For many of us here tonight, this is not our first time coming to a Maundy Thursday service. And if it is, and we are on the mailing list, we were told in the Lenten Guide or we might have heard in the Formation hour what would occur tonight. Most of us knew that foot washing would take place and if it does come as a surprise or we feel discomfort—after all, the personal hygiene of bodies –especially our feet and underarms is a major concern, we have the option of staying seated. But can you imagine the disbelief—the discomfort of the disciples to have their teacher wash their feet… demand, in fact, that he wash their feet? We can hear their shared incredulity from Simon Peter, who says to Jesus, “Lord, are you going to wash my feet?” Even after Jesus answers him saying, “You do not know now what I am doing, but later you will understand,” Peter rejects the idea of Jesus washing his feet. He says to Jesus “You will never wash my feet.” And Jesus answers him, “Unless I wash you, you have no share with me.”
What the disciples would, as Jesus tells Peter, understand later is that what Jesus has done to them in washing their feet is not only an example and ritual action that reminds us of God’s own humility but also of God’s self- sacrifice — our spiritual cleansing through Jesus’ forgiveness of our sins through his self-giving death. And this action, this most important of gifts, is extended to all – even to those we might dismiss as the “worst” of us.
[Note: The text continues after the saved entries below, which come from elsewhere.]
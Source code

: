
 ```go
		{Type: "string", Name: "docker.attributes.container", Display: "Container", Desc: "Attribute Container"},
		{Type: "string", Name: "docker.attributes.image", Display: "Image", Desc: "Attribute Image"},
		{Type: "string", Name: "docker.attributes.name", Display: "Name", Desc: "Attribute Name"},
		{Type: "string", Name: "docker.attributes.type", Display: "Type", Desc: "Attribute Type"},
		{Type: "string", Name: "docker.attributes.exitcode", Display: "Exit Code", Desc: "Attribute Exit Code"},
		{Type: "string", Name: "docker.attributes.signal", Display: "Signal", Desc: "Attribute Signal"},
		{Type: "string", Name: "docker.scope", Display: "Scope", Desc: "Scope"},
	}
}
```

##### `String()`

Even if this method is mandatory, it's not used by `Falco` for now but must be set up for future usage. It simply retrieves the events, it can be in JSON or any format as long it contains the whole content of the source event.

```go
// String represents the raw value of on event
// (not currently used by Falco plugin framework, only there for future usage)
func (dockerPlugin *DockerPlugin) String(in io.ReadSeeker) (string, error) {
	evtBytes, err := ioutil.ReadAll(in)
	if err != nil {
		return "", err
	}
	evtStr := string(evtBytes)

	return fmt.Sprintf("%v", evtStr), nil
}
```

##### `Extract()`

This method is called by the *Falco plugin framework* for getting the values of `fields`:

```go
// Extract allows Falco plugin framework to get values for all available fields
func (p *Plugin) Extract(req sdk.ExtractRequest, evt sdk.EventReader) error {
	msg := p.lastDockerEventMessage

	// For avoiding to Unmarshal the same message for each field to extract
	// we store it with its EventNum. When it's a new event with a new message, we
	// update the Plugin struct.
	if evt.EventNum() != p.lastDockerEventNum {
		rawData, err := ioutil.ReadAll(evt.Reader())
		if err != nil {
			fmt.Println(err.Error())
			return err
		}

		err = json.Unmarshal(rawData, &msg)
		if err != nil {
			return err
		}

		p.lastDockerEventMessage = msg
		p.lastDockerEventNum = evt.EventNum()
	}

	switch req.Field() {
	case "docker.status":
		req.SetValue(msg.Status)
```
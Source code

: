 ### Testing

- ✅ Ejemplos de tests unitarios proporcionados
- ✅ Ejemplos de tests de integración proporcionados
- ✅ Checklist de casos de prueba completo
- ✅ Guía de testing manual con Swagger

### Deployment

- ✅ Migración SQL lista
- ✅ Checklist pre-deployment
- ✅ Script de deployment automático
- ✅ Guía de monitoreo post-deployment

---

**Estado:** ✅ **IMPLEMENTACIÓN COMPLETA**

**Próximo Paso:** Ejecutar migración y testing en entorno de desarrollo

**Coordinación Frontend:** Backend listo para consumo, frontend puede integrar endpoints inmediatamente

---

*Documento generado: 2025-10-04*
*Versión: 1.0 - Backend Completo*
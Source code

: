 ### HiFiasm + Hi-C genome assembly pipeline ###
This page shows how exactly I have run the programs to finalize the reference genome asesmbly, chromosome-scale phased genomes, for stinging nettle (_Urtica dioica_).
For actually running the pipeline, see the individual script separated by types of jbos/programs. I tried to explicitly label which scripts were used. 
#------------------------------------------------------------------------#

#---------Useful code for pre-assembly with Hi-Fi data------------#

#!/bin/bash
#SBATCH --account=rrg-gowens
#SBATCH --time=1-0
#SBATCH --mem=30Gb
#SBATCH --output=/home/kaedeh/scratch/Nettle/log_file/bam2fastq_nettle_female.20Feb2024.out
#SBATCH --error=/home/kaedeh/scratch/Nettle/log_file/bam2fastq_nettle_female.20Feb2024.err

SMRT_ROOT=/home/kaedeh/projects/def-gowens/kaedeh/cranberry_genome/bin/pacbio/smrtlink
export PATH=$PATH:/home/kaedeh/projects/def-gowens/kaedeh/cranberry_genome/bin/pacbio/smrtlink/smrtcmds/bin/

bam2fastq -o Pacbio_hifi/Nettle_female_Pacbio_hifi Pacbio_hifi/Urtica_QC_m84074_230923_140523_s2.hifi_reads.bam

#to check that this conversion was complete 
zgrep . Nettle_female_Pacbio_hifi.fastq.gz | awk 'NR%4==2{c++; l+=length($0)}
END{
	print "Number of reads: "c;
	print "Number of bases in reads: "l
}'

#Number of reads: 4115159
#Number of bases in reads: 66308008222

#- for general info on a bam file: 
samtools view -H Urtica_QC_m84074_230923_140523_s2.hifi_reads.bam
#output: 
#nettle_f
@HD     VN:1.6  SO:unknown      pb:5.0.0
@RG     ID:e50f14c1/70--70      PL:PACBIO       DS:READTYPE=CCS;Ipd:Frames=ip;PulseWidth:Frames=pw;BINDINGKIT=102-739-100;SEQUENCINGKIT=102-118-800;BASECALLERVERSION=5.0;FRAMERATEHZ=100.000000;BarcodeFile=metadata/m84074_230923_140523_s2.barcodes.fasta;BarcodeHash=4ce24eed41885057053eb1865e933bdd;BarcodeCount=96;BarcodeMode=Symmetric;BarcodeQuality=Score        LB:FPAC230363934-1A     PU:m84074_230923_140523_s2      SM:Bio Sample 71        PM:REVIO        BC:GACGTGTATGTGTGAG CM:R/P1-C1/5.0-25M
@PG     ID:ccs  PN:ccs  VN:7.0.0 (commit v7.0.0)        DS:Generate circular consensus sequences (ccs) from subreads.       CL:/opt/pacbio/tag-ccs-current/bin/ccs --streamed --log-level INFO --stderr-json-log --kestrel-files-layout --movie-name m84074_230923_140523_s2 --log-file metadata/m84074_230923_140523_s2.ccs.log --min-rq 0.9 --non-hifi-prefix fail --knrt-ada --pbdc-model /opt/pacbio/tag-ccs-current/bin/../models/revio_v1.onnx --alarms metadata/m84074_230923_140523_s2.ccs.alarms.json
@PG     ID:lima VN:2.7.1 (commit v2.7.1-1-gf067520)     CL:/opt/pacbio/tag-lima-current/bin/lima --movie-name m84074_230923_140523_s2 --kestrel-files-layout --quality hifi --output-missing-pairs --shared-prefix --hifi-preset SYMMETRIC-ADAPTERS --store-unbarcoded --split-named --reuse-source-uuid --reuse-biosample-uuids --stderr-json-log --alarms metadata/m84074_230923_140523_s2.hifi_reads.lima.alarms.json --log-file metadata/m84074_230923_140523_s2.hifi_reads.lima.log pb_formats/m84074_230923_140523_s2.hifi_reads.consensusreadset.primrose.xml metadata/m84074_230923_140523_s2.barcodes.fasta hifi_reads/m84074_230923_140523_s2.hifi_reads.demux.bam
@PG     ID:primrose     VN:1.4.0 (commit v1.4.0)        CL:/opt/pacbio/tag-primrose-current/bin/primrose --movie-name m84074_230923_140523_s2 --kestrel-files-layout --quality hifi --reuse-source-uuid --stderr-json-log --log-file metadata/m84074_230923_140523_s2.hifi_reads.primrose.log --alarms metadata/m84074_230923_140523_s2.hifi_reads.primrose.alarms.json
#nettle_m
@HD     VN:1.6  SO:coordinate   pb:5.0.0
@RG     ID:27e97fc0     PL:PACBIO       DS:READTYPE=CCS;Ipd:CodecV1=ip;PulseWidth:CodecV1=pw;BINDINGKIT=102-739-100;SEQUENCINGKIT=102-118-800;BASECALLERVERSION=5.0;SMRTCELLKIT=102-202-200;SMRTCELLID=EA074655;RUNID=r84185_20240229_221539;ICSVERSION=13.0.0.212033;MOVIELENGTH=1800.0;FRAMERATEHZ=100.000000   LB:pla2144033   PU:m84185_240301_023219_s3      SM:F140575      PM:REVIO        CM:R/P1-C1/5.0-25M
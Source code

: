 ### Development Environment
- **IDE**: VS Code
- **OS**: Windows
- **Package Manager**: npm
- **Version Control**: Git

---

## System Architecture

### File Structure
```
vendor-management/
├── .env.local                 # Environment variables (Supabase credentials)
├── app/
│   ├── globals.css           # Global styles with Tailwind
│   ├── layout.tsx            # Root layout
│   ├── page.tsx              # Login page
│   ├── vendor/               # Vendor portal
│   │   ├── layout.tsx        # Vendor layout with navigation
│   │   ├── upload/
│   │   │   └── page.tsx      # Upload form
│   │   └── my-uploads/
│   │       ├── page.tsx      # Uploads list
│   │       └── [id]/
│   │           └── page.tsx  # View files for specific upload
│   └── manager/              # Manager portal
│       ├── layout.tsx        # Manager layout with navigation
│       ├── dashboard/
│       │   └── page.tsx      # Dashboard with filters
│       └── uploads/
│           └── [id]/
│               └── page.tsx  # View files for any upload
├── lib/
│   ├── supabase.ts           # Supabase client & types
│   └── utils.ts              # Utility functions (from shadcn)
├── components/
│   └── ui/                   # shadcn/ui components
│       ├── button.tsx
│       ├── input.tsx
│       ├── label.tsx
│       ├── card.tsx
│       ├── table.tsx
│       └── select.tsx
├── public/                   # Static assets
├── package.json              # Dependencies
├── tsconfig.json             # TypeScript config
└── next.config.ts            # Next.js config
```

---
Jesus washed every disciple’s feet including the reluctant Peter and Judas.
One of the things that Jesus is trying to make his disciples, make us, understand is that God’s way is different. In washing his disciples’ feet he was setting an example of true power, of true leadership as service. Tonight, we are asked to remember that the Kingdom of God is a community of equals in which conventional hierarchical structures are turned upside down. Unlike earthly contracts, instead of the covenant, the contract, between God and humanity benefitting both sides – God not only takes the loss but still honors, fulfills, and exceeds God’s promises. As followers of Jesus, Jesus is giving us an example tonight at his last Supper and in his washing of our feet. And he gives us this law:
“I give you a new commandment, that you love one another. Just as I have loved you, you also should love one another. By this everyone will know that you are my disciples, if you have love for one another.”
But what love looks like can be difficult for us to understand. Just as Cecile B. DeMille could not capture all the glorious acts of the Exodus on film, Hollywood “love stories” can’t possibly relate the immensity of love—especially God’s love. And that is probably because, as Jesus reminds us today, we look for love in the wrong places. The law of love – the loving of one another as Christ loves us – may include things that we might not wish to memorialize on film. But they usually have to do with things that feel intimate and a little uncomfortable. Things like talking with a friend about her illness and trying to be present, knowing you might be saying the wrong things, and yet trying anyway. It might be physically caring for the ravaged body of a family member or friend. It might also mean serving as an ally to someone whose voice the community will not hear. It might mean for those who do not usually do so, being the one to wash the dishes, do the laundry or take out the trash. It might just mean remembering what Jesus willingly did for us, and doing the next right thing in remembrance of Him.